The most frequent causes of hoarseness are functional dysphonia (30%) and laryngitis (acute 42.1%; chronic 9.7%). Additionally, laryngeal tumors (malignant 2.2 – 3.0%; benign 10.7 – 31% ) can induce hoarseness. Neurogenic disorders (2.8 – 8.0%), psychogenic conditions (2.0 – 2.2%), and aging (2%), on the whole, are less common causes.
Dysphonia can be brought on by several different factors that create irregular vibrations of the vocal folds. These factors can include everything from systemic illnesses to verbal abuse and misuse. Five broad categories can be used to categorize causes of dysphonia.
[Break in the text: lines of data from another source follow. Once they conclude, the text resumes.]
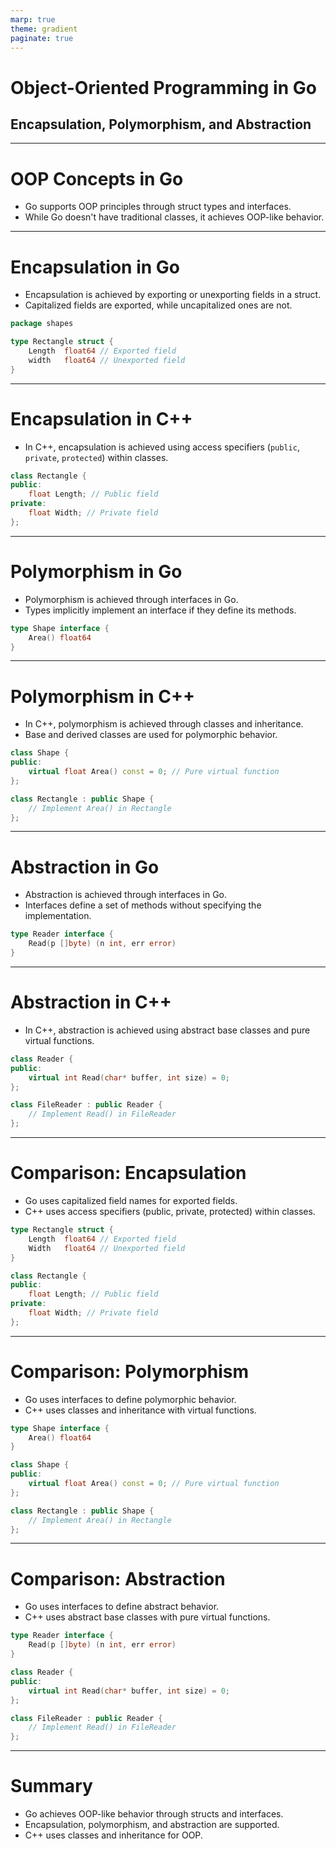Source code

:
 ```yaml
---
marp: true
theme: gradient
paginate: true
---
```


# Object-Oriented Programming in Go
## Encapsulation, Polymorphism, and Abstraction

---

# OOP Concepts in Go
- Go supports OOP principles through struct types and interfaces.
- While Go doesn't have traditional classes, it achieves OOP-like behavior.

---

# Encapsulation in Go
- Encapsulation is achieved by exporting or unexporting fields in a struct.
- Capitalized fields are exported, while uncapitalized ones are not.

```go
package shapes

type Rectangle struct {
    Length  float64 // Exported field
    width   float64 // Unexported field
}
```

---

# Encapsulation in C++
- In C++, encapsulation is achieved using access specifiers (`public`, `private`, `protected`) within classes.

```cpp
class Rectangle {
public:
    float Length; // Public field
private:
    float Width; // Private field
};
```

---

# Polymorphism in Go
- Polymorphism is achieved through interfaces in Go.
- Types implicitly implement an interface if they define its methods.

```go
type Shape interface {
    Area() float64
}
```

---

# Polymorphism in C++
- In C++, polymorphism is achieved through classes and inheritance.
- Base and derived classes are used for polymorphic behavior.

```cpp
class Shape {
public:
    virtual float Area() const = 0; // Pure virtual function
};

class Rectangle : public Shape {
    // Implement Area() in Rectangle
};
```

---

# Abstraction in Go
- Abstraction is achieved through interfaces in Go.
- Interfaces define a set of methods without specifying the implementation.

```go
type Reader interface {
    Read(p []byte) (n int, err error)
}
```

---

# Abstraction in C++
- In C++, abstraction is achieved using abstract base classes and pure virtual functions.

```cpp
class Reader {
public:
    virtual int Read(char* buffer, int size) = 0;
};

class FileReader : public Reader {
    // Implement Read() in FileReader
};
```

---

# Comparison: Encapsulation
- Go uses capitalized field names for exported fields.
- C++ uses access specifiers (public, private, protected) within classes.

```go
type Rectangle struct {
    Length  float64 // Exported field
    Width   float64 // Unexported field
}
```

```cpp
class Rectangle {
public:
    float Length; // Public field
private:
    float Width; // Private field
};
```

---

# Comparison: Polymorphism
- Go uses interfaces to define polymorphic behavior.
- C++ uses classes and inheritance with virtual functions.

```go
type Shape interface {
    Area() float64
}
```

```cpp
class Shape {
public:
    virtual float Area() const = 0; // Pure virtual function
};

class Rectangle : public Shape {
    // Implement Area() in Rectangle
};
```

---

# Comparison: Abstraction
- Go uses interfaces to define abstract behavior.
- C++ uses abstract base classes with pure virtual functions.

```go
type Reader interface {
    Read(p []byte) (n int, err error)
}
```

```cpp
class Reader {
public:
    virtual int Read(char* buffer, int size) = 0;
};

class FileReader : public Reader {
    // Implement Read() in FileReader
};
```

---

# Summary
- Go achieves OOP-like behavior through structs and interfaces.
- Encapsulation, polymorphism, and abstraction are supported.
- C++ uses classes and inheritance for OOP.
Neoplastic/structural: Tissue growth abnormalities of the vocal folds.
- Dysplasia
- cysts
- Polyps
- Nodules
- Cancer
Inflammatory: Tissue alterations brought on by inflammation in the vocal folds.
- Allergies
- infections
- Backflow
- Consuming tobacco
- Trauma
- verbal mistreatment
Neuromuscular: Any disturbances in the neural system parts that regulate the function of the larynx.
- Multiple Sclerosis
- Myasthenia Gravis
- Parkinson’s Disease
- Sporadic Dysphonia
- damage to the nerves
Related Systemic Disorders: Voice-related symptoms can be indicative of systemic disorders.
- Acromegaly
- Amyloidosis
- Hypothyroidism
- Sarcoidosis
Technical: Linked to inadequate muscular function or psychological strain, without any accompanying physiological irregularities in the larynx.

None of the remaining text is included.